Travis unfastened his seat straps and stumbled to his feet, his body once more adjusting clumsily to the return of gravity. As much as he had come to dislike the ship, to want his freedom from it, at this moment he had no desire to emerge under that turquoise sky and examine the ruin pictured on the screen. And just because he felt reluctance, he fought against it by going.

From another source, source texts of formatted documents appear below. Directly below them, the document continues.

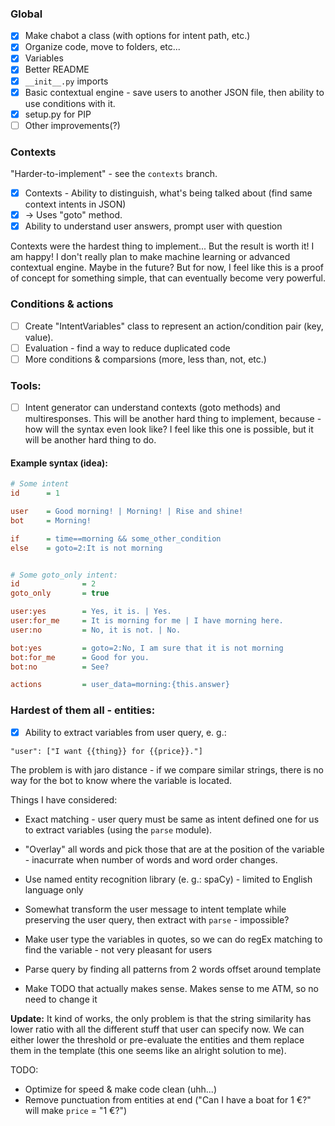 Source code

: ### Global
- [x] Make chabot a class (with options for intent path, etc.)
- [x] Organize code, move to folders, etc...
- [x] Variables
- [x] Better README
- [x] `__init__.py` imports
- [x] Basic contextual engine - save users to another JSON file, then ability to use conditions with it.
- [x] setup.py for PIP
- [ ] Other improvements(?)

### Contexts
"Harder-to-implement" - see the `contexts` branch.
- [x] Contexts - Ability to distinguish, what's being talked about (find same context intents in JSON)
- [x] -> Uses "goto" method.
- [x] Ability to understand user answers, prompt user with question

Contexts were the hardest thing to implement... But the result is worth it! I am happy!
I don't really plan to make machine learning or advanced contextual engine. Maybe in the future? But for now,
I feel like this is a proof of concept for something simple, that can eventually become very powerful.

### Conditions & actions
- [ ] Create "IntentVariables" class to represent an action/condition pair (key, value).
- [ ] Evaluation - find a way to reduce duplicated code
- [ ] More conditions & comparsions (more, less than, not, etc.)

### Tools:
- [ ] Intent generator can understand contexts (goto methods) and multiresponses. This will be another hard thing to implement, because - how will the syntax even look like? I feel like this one is possible, but it will be another hard thing to do.


#### Example syntax (idea):

```ini
# Some intent
id      = 1

user    = Good morning! | Morning! | Rise and shine!
bot     = Morning!

if      = time==morning && some_other_condition
else    = goto=2:It is not morning


# Some goto_only intent:
id              = 2
goto_only       = true

user:yes        = Yes, it is. | Yes.
user:for_me     = It is morning for me | I have morning here.
user:no         = No, it is not. | No.

bot:yes         = goto=2:No, I am sure that it is not morning
bot:for_me      = Good for you.
bot:no          = See?

actions         = user_data=morning:{this.answer}
```

### Hardest of them all - entities:

- [x] Ability to extract variables from user query, e. g.:

```
"user": ["I want {{thing}} for {{price}}."]
```

The problem is with jaro distance - if we compare similar strings, there is no way for
the bot to know where the variable is located.

Things I have considered:
- Exact matching - user query must be same as intent defined one for us to extract variables (using the `parse` module).
- "Overlay" all words and pick those that are at the position of the variable - inacurrate when number of words and word order changes.
- Use named entity recognition library (e. g.: spaCy) - limited to English language only
- Somewhat transform the user message to intent template while preserving the user query, then extract with `parse` - impossible?
- Make user type the variables in quotes, so we can do regEx matching to find the variable - not very pleasant for users
- Parse query by finding all patterns from 2 words offset around template

- Make TODO that actually makes sense. Makes sense to me ATM, so no need to change it

**Update:** It kind of works, the only problem is that the string similarity has lower ratio with all the different stuff that user can specify now.
We can either lower the threshold or pre-evaluate the entities and them replace them in the template (this one seems like an alright solution to me).

TODO:
- Optimize for speed & make code clean (uhh...)
- Remove punctuation from entities at end ("Can I have a boat for 1 €?" will make `price` = "1 €?")
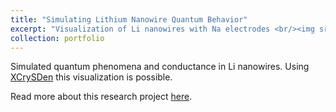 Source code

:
 ```yaml
---
title: "Simulating Lithium Nanowire Quantum Behavior"
excerpt: "Visualization of Li nanowires with Na electrodes <br/><img src='/images/NaElecNoMol.png'>"
collection: portfolio
---
```


Simulated quantum phenomena and conductance in Li nanowires. Using [XCrySDen](http://www.xcrysden.org/) this visualization is possible.

Read more about this research project [here](https://grantwilkins.github.io/publication/2018-08-01-quantum-lsr-electrodes).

In the end they all gathered at the space lock while Renfry opened the fastening, then went on to the outer door. The technician glanced back over his shoulder.
"Helmets fastened?" His voice boomed hollowly inside the sphere now resting on Travis' shoulders and secured by a close-fitting harness. Ashe had discovered those and had tested them, preparing for this time when they might dare a foray into the unknown. The bubble was equipped with no cumbersome oxygen tanks. It worked on no principle Renfry was able to discover, but the aliens had used these and the humans must trust to their efficiency now.
The outer port swung back into the skin of the ship. Renfry kicked out the landing ladder and backed down it. But each of them, as he emerged from the globe, glanced quickly around.
What lay below was a wide sweep of hard white surface which must cover miles of territory. This was broken at intervals by a series of structures of the dull red, metallic material set in triangles and squares. In the center of each of those was a space marked with black rings. None of the red structures was whole, and the landing field—if that was what it was—had the sterile look of a place long abandoned.
"Another ship . . ." Ashe's arm swung up, his voice came to Travis through the helmet com.
There was a second globe, all right, reposing about a quarter of a mile away on one of the squares among the buildings. And beyond that Travis spotted a third. But nowhere was there any sign of life. He felt wind, soft, almost caressing, against his bare hands.
They descended the ladder and stood in a group at the foot of their own ship, a little uncertain as to what to do next.